Long work is what the lawyer who bills 14 hours a day filling in forms does.
Hard work is what the insightful litigator does when she synthesizes four disparate ideas and comes up with an argument that wins the case–in less than five minutes.
Long work has a storied history. Farmers, hunters, factory workers… Always there was long work required to succeed. For generations, there was a huge benefit that came to those with the stamina and fortitude to do long work.
Hard work is frightening. We shy away from hard work because inherent in hard work is risk. Hard work is hard because you might fail. You can’t fail at long work, you merely show up. You fail at hard work when you don’t make an emotional connection, or when you don’t solve the problem or when you hesitate.
I think it’s worth noting that long work often sets the stage for hard work. If you show up enough and practice enough and learn enough, it’s more likely you will find yourself in a position to do hard work.
It seems, though that no matter how much long work you do, you won’t produce the benefits of hard work unless you are willing to leap.

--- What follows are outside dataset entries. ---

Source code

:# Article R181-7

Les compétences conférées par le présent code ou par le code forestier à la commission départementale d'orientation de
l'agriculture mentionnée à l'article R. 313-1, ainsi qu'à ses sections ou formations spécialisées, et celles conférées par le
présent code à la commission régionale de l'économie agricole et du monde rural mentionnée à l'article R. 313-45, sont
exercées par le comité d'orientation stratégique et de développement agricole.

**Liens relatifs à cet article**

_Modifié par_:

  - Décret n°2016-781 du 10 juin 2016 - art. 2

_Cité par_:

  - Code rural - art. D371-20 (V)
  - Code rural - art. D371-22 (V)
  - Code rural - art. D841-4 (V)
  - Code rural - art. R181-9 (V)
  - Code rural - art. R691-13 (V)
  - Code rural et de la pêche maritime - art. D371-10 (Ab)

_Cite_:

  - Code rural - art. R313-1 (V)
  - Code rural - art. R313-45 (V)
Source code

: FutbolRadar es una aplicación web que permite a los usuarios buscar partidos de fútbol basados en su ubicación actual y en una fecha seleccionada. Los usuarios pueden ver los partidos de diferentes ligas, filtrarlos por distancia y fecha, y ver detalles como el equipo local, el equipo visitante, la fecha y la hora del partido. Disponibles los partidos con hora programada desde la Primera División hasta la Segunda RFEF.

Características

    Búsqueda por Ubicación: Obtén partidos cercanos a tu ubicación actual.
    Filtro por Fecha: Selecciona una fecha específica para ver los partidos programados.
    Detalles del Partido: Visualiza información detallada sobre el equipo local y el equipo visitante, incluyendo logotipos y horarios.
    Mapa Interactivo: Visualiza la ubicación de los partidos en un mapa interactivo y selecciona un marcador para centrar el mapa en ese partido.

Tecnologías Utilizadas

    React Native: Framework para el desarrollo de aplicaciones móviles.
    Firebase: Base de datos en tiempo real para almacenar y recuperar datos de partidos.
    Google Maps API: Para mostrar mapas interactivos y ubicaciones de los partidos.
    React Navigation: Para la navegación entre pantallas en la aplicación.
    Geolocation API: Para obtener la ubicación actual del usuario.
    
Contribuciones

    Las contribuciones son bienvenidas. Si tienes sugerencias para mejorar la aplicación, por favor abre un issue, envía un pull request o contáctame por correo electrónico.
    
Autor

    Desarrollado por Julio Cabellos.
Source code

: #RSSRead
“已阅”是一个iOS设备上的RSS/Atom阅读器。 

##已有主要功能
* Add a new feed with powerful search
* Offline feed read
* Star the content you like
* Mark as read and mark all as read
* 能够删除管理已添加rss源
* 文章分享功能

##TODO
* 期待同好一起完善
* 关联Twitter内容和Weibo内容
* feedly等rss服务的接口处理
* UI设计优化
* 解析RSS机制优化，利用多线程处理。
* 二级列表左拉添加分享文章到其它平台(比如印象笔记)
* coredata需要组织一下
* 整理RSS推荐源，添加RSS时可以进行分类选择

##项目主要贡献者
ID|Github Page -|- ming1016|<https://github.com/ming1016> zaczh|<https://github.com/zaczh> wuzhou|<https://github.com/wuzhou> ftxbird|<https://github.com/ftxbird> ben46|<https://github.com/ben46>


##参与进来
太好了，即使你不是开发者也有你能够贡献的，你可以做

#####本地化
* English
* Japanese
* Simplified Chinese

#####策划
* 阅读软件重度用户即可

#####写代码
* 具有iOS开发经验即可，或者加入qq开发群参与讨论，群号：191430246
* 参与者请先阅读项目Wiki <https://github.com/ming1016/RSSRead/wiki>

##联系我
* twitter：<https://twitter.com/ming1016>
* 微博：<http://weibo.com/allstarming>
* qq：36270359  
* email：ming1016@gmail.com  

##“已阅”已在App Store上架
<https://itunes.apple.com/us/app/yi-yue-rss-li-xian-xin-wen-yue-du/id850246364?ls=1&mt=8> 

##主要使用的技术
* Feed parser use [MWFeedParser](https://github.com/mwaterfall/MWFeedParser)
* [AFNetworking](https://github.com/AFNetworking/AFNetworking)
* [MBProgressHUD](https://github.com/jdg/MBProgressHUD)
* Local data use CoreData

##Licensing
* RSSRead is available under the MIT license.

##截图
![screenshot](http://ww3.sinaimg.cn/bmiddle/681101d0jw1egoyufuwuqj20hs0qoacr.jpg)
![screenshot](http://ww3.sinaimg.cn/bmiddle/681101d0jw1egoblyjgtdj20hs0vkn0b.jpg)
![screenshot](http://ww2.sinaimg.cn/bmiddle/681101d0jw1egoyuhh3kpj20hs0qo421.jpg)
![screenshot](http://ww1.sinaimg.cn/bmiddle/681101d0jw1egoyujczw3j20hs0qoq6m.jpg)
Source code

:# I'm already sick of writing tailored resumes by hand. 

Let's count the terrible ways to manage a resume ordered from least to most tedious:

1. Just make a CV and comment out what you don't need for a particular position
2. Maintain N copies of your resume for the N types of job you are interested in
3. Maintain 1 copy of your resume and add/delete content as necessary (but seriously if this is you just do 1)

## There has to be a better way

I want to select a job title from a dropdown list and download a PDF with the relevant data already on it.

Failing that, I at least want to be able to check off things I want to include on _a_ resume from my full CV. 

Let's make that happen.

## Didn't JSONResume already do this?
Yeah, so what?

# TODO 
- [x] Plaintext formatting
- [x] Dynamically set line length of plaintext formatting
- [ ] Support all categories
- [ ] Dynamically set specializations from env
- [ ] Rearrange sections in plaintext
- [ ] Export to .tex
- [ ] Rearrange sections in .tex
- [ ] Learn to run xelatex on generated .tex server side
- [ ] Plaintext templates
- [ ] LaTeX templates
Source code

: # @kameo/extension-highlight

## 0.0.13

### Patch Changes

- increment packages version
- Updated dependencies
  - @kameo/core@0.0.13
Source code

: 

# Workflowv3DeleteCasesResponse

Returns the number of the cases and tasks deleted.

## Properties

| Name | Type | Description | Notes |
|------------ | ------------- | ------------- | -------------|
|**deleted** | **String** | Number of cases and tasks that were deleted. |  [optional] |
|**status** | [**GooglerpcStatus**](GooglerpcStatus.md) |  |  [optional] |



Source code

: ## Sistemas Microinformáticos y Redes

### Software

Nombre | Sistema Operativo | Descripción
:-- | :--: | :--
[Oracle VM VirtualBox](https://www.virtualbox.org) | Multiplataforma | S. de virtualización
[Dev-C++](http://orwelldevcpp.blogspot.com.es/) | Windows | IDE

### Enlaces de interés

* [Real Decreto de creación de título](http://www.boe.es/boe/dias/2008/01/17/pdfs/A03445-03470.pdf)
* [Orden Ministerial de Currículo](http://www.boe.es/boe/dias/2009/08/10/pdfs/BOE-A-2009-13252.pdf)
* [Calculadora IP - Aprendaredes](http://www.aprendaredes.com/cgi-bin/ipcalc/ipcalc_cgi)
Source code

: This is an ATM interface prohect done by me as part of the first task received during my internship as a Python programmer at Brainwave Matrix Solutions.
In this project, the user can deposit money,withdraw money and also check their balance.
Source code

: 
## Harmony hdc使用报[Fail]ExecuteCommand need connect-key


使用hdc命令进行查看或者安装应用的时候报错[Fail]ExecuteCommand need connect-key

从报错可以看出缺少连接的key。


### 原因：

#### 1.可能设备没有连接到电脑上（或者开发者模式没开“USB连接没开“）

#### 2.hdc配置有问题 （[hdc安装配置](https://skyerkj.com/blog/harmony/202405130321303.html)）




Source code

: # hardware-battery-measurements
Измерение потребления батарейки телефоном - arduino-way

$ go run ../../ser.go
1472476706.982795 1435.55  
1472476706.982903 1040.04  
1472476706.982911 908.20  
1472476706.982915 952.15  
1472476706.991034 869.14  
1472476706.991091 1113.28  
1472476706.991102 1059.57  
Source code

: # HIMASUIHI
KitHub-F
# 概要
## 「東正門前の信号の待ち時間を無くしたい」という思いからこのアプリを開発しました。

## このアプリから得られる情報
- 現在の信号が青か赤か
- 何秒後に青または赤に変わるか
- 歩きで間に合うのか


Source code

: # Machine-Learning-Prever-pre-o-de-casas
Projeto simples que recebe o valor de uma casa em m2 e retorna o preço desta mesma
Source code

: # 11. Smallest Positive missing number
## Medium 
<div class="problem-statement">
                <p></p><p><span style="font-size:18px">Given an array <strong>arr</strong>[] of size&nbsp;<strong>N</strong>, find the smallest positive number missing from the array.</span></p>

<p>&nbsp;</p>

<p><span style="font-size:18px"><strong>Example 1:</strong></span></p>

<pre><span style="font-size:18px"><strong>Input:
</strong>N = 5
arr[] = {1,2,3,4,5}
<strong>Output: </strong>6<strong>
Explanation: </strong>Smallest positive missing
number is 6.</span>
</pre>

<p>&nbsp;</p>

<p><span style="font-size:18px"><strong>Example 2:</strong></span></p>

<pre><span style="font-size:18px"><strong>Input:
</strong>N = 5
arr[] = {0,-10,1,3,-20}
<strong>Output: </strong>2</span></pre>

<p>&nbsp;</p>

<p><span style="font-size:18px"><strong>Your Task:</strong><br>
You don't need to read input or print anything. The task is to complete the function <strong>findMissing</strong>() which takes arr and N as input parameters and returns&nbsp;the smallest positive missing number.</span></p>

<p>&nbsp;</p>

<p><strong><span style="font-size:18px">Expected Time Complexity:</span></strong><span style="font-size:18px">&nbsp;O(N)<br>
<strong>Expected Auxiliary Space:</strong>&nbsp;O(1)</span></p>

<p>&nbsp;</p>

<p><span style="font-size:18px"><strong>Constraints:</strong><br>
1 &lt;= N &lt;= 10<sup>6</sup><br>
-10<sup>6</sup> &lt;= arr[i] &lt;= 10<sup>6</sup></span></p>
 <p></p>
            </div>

I think triathletes fall into this as a way to avoid the hard work. All races have a speed component, even Ironman. Let’s face it you can do an 80 mile social ride that looks good for weekly miles or do a 50 miler that has 3×20 min TTs that leaves you with spit and snot across your face and down your back.
Maybe it comes down to lifestyle. There is nothing wrong with living a healthy fitness oriented life, but if it high performance you seek, you can’t skip the hard work.
And since this is Tuesday, you probably had some hard work today. How did you do?